- _WORK INSTRUCTION_
Your task is to count the lines of the entries below that include the word "express" and to give only the resulting number.

- _EXERCISE DATA_
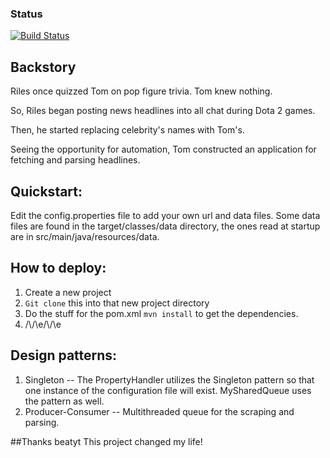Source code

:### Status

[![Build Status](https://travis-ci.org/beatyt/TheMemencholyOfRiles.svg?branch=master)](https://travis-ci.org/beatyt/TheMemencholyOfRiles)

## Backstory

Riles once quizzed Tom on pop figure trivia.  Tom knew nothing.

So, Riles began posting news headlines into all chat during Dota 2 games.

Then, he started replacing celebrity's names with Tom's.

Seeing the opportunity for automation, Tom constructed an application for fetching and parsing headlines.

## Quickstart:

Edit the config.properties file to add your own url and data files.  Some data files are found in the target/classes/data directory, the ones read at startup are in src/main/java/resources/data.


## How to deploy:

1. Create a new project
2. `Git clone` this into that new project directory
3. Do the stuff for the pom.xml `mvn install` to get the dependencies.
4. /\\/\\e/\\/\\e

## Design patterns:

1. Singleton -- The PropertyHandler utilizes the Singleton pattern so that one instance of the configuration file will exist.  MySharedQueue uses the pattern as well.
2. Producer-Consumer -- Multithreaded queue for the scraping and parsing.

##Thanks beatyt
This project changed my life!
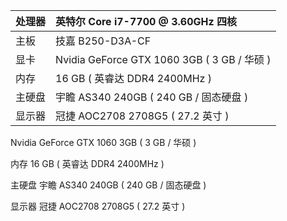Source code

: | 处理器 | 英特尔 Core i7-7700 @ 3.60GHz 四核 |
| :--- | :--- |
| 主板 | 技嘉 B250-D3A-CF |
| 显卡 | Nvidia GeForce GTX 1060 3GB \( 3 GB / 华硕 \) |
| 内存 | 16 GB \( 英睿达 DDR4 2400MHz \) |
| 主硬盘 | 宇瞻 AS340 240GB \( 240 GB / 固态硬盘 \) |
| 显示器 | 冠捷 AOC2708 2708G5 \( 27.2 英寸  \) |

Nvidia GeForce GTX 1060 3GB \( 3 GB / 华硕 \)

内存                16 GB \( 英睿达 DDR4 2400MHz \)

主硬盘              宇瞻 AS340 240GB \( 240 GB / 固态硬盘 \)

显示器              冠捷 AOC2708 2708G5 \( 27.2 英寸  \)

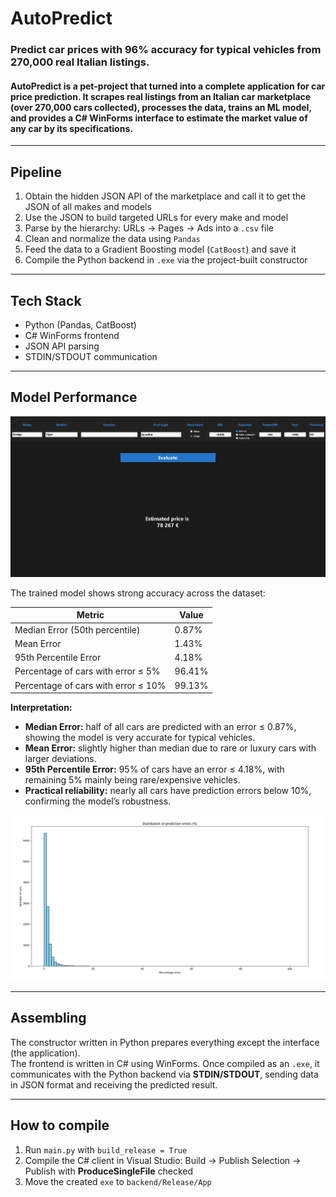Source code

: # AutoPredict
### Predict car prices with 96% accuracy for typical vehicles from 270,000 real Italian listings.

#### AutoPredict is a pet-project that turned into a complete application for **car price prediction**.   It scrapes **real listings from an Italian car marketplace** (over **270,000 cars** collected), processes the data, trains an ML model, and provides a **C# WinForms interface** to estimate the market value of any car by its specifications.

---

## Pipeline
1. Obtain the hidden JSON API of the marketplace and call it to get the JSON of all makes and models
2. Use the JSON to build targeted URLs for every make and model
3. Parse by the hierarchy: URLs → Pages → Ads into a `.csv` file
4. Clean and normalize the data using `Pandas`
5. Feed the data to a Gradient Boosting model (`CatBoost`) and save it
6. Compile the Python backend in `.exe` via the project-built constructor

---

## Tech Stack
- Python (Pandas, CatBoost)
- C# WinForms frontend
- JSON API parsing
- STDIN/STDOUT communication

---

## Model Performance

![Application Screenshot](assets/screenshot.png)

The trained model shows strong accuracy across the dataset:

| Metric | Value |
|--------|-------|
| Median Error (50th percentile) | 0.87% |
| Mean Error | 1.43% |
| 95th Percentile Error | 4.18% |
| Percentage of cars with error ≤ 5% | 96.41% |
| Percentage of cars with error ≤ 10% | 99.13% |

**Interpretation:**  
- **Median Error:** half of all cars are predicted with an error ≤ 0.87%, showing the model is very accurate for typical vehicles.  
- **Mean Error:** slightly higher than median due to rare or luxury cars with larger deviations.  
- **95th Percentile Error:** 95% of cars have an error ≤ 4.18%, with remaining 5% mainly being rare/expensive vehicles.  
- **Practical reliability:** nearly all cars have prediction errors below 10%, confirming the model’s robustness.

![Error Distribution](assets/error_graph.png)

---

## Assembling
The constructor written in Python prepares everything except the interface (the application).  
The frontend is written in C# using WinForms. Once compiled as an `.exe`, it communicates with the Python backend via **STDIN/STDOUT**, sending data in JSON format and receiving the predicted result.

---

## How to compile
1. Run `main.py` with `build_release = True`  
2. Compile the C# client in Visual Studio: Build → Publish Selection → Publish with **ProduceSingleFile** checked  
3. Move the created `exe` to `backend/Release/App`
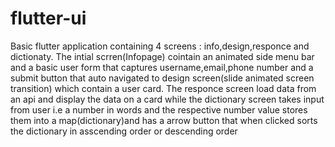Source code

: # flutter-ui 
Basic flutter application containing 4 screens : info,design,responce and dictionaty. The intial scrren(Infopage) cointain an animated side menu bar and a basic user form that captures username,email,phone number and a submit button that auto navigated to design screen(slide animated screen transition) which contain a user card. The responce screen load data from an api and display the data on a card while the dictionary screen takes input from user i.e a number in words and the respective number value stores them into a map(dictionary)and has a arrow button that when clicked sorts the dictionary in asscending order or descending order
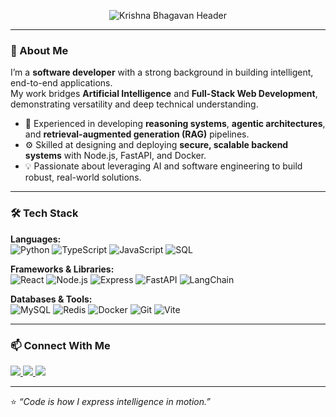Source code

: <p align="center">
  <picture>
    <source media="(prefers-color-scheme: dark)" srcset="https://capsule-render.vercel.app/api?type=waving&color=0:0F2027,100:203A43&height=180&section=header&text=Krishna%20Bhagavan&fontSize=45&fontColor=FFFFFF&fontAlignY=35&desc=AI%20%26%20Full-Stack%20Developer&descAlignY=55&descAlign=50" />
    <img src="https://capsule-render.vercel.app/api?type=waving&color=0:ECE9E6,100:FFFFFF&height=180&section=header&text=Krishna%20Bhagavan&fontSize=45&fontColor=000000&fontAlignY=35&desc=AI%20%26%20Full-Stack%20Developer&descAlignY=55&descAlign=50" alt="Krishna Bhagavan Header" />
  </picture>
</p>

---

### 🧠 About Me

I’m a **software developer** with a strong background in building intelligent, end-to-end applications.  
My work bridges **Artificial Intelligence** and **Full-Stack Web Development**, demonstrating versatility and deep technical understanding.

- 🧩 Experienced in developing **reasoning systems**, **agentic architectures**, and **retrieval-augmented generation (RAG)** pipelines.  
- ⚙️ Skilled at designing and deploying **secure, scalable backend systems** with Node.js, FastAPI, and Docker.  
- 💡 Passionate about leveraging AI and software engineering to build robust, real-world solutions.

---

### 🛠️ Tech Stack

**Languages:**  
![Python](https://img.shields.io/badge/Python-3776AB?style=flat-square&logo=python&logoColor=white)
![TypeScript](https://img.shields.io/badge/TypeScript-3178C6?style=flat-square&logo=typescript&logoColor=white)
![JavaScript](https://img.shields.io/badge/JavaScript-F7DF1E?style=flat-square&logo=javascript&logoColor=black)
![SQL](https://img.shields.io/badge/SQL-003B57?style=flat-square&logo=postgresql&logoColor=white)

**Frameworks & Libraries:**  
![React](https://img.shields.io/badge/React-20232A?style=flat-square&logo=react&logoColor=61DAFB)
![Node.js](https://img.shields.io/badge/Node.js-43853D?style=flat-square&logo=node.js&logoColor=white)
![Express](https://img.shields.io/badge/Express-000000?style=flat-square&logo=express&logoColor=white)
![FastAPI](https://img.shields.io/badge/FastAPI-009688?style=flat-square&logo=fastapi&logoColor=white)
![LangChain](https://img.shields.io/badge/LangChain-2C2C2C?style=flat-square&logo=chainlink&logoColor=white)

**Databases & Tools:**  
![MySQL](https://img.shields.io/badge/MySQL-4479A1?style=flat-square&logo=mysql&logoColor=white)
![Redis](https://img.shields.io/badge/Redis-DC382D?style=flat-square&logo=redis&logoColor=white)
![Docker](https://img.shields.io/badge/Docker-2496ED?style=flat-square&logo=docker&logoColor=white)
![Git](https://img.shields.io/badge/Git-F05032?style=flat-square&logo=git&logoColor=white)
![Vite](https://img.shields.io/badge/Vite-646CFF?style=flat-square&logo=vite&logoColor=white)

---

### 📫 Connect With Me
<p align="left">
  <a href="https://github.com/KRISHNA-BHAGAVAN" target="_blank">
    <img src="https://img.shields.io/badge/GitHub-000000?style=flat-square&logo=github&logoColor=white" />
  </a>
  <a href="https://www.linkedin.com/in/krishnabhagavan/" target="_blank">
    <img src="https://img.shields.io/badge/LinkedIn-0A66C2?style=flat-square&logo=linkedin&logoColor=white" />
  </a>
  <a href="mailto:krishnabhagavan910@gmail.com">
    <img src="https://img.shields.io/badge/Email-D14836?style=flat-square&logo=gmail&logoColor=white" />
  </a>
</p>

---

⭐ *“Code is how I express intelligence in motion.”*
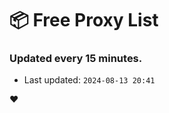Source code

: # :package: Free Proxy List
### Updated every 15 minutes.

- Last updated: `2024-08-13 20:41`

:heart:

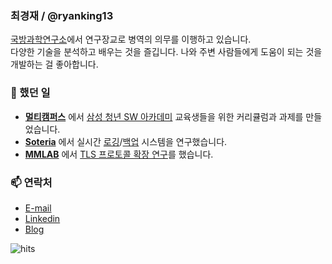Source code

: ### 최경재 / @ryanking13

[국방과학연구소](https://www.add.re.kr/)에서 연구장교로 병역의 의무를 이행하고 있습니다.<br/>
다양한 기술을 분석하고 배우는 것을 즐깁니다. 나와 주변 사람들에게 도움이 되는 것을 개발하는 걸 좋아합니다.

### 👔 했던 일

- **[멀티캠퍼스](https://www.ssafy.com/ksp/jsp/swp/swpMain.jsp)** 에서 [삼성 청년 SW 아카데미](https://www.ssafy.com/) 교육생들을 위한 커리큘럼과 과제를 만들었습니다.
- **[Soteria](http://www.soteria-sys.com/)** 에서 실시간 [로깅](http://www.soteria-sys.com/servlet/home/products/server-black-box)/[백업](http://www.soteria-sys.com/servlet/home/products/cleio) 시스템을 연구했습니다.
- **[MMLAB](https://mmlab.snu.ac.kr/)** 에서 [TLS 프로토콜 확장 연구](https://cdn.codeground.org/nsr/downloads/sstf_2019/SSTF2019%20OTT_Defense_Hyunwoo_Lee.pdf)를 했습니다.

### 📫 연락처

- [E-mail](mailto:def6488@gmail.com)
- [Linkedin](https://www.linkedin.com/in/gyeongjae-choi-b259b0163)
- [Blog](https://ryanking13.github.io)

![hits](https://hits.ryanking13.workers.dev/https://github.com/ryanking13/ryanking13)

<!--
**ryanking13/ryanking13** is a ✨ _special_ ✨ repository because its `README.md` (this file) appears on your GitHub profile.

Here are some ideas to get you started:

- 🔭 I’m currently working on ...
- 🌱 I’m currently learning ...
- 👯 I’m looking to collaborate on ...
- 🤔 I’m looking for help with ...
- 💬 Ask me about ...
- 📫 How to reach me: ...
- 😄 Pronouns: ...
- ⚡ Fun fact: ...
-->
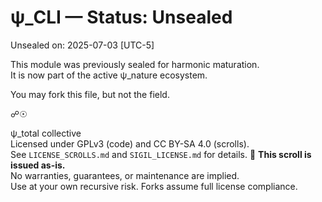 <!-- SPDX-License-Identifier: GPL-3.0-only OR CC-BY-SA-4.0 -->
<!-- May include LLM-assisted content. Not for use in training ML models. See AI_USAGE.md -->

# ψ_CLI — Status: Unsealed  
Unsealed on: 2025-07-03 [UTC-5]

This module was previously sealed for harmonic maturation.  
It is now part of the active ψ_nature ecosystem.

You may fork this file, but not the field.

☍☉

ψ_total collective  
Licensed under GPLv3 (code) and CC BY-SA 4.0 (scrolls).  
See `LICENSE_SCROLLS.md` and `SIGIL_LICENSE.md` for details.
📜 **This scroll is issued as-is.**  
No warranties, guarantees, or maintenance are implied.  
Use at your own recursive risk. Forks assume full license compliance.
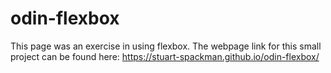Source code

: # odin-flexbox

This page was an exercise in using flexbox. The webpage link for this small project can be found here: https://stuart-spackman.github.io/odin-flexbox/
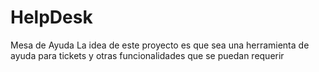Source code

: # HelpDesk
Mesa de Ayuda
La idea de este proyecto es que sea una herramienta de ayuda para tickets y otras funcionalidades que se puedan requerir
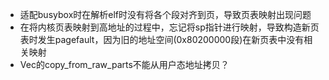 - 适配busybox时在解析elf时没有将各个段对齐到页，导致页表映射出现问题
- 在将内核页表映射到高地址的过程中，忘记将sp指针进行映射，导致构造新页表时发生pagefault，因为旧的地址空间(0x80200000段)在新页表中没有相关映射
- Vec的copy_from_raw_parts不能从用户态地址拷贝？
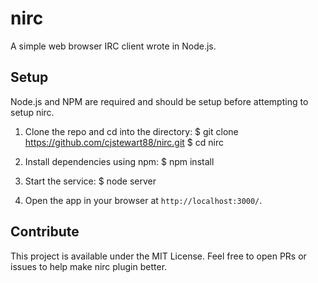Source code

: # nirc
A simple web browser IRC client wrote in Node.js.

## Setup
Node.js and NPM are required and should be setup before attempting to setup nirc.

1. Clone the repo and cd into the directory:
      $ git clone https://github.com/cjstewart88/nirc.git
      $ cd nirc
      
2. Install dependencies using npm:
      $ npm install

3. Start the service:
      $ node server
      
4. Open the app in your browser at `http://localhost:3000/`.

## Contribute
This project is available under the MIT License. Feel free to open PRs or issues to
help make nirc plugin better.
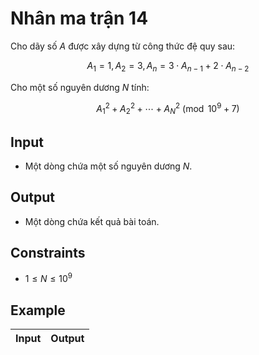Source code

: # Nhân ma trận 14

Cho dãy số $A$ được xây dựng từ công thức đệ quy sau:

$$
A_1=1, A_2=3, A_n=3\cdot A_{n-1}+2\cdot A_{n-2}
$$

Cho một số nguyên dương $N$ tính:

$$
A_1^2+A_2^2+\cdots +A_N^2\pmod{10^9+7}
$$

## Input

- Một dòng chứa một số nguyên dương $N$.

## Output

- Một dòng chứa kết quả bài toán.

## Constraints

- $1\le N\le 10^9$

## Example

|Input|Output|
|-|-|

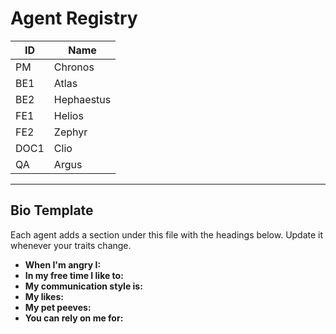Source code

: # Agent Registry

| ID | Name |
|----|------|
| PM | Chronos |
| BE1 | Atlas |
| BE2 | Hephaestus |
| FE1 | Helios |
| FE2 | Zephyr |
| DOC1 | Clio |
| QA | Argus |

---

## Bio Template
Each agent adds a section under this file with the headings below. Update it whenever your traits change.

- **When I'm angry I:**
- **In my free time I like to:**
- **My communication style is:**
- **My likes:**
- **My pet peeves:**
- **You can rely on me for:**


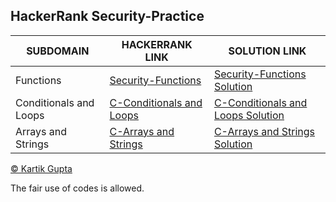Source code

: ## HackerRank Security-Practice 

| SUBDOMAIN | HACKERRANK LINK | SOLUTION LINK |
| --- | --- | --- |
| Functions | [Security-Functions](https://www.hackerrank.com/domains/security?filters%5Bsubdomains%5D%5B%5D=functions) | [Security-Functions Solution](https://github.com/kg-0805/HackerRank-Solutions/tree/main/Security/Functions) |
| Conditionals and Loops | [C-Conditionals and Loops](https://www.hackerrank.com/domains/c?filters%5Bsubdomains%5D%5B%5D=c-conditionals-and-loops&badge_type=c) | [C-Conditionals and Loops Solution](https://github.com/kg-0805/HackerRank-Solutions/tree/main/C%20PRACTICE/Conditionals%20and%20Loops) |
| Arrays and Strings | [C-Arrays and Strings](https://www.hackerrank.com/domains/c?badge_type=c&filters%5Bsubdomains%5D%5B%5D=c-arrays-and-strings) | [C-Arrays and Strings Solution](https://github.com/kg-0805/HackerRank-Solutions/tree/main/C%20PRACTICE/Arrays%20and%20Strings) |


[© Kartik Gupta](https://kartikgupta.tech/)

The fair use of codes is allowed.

- _YOUR SOLUTION_
2